Within the crypto space, frequently, projects are launched, that go on to net early investors unbelievable returns. But investors must act quickly, assess risk, and invest in the right project at the right time. A recent example of this phenomenon is the HEX token. For investors who missed HEX, this article features two projects that could go on to repeat this phenomenon.
Marketed as the first blockchain certificate of deposit Hex is a protocol that encourages and incentivises all token holders to stake their HEX. Lockup periods vary, the longest being over 15 years, and interest is generated that is unlocked when the lockup period ends. The average APR is 40%, and the token took off following a highly aggressive marketing campaign. HEX launched in December 2019, and some early investors earned an astounding 22,069.51% on their initial investment. In cash terms, an investment of $100 yielded over $22,000.
Gnox Token (GNOX)
Gnox is a brand new type of reflection token. The protocol is the first to offer yield farming as a service and pays its investors every 30 days in stablecoin. Scheduled to release at the end of Q2 and now in its presale phase, few projects have generated so much interest within the community. Crypto analysts point to the unique treasury of the protocol which has been designed for the benefit of token holders.
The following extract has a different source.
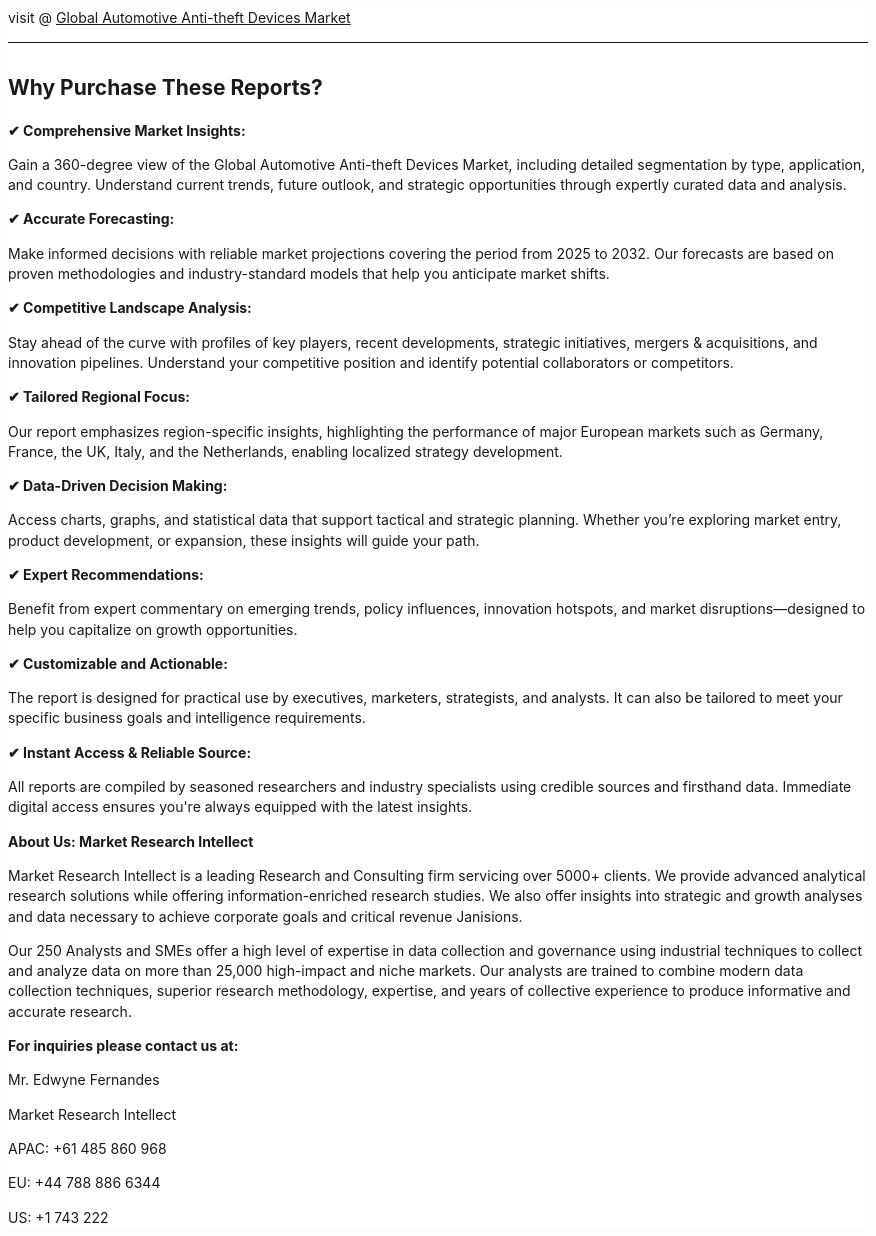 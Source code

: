visit&nbsp;@</strong>&nbsp;</span><span class="font-[700]"><a href="https://www.marketresearchintellect.com/product/global-automotive-anti-theft-devices-market/?utm_source=Linkedin&utm_medium=019" target="_blank" data-tracking-control-name="article-ssr-frontend-pulse_little-text-block" data-tracking-will-navigate="" data-test-link="">Global Automotive Anti-theft Devices Market</a></span></p></blockquote><hr /><h2>Why Purchase These Reports?</h2><p><strong>✔ Comprehensive Market Insights:</strong></p><p>Gain a 360-degree view of the Global Automotive Anti-theft Devices Market, including detailed segmentation by type, application, and country. Understand current trends, future outlook, and strategic opportunities through expertly curated data and analysis.</p><p><strong>✔ Accurate Forecasting:</strong></p><p>Make informed decisions with reliable market projections covering the period from 2025 to 2032. Our forecasts are based on proven methodologies and industry-standard models that help you anticipate market shifts.</p><p><strong>✔ Competitive Landscape Analysis:</strong></p><p>Stay ahead of the curve with profiles of key players, recent developments, strategic initiatives, mergers &amp; acquisitions, and innovation pipelines. Understand your competitive position and identify potential collaborators or competitors.</p><p><strong>✔ Tailored Regional Focus:</strong></p><p>Our report emphasizes region-specific insights, highlighting the performance of major European markets such as Germany, France, the UK, Italy, and the Netherlands, enabling localized strategy development.</p><p><strong>✔ Data-Driven Decision Making:</strong></p><p>Access charts, graphs, and statistical data that support tactical and strategic planning. Whether you&rsquo;re exploring market entry, product development, or expansion, these insights will guide your path.</p><p><strong>✔ Expert Recommendations:</strong></p><p>Benefit from expert commentary on emerging trends, policy influences, innovation hotspots, and market disruptions&mdash;designed to help you capitalize on growth opportunities.</p><p><strong>✔ Customizable and Actionable:</strong></p><p>The report is designed for practical use by executives, marketers, strategists, and analysts. It can also be tailored to meet your specific business goals and intelligence requirements.</p><p><strong>✔ Instant Access &amp; Reliable Source:</strong></p><p>All reports are compiled by seasoned researchers and industry specialists using credible sources and firsthand data. Immediate digital access ensures you're always equipped with the latest insights.</p><p><strong><span class="font-[700]">About Us: Market Research Intellect</span></strong></p><p><span class="">Market Research Intellect is a leading Research and Consulting firm servicing over 5000+ clients. We provide advanced analytical research solutions while offering information-enriched research studies.&nbsp;</span>We also offer insights into strategic and growth analyses and data necessary to achieve corporate goals and critical revenue Janisions.</p><p><span class="">Our 250 Analysts and SMEs offer a high level of expertise in data collection and governance using industrial techniques to collect and analyze data on more than 25,000 high-impact and niche markets. Our analysts are trained to combine modern data collection techniques, superior research methodology, expertise, and years of collective experience to produce informative and accurate research.</span></p><p><strong>For inquiries please contact us at:</strong></p><p>Mr. Edwyne Fernandes</p><p>Market Research Intellect</p><p>APAC: +61 485 860 968</p><p>EU: +44 788 886 6344</p><p>US: +1 743 222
Gnox has streamlined the process of DeFi investment- the most rapidly growing financial sphere- into a single investment vehicle. GNOX token holders gain exposure to DeFi through the protocol’s treasury which is deployed to generate revenue, and then the generated yield is split amongst GNOX holders. With the principal of the treasury remaining untouched, the team at Gnox has designed a treasury fund that will continue to grow, and thus the reflections to investors will continue to rise. When this passive income stream is proved to investors and the token reaches the open market, its price is expected to moon.
FTM is famously one of the most volatile cryptos with a mid-sized market cap. The Fantom Opera network has been unbelievably successful within DeFi, hosting the spooky-themed DEX (decentralised exchange) SpookySwap and many other protocols such as TombFinance that are incredibly popular with investors.
Fantom launched an incentive program for developers, rewarding them for building protocols that captured certain liquidity thresholds. Thanks to this move, the network has become one of the most unique and organic ecosystems found within crypto. Dapps (decentralised apps) continue to migrate to the network, and Fantom is devouring Ethereum’s market share of TVL (Total Value Locked).
Currently trading below $0.30 with an ATH (All-Time High) of $3.40, just to reclaim its prior ATH Fantom promises a 10X. But FTM is still a hugely undervalued token, and with the growth of DeFi during the next bull cycle, this token will explode.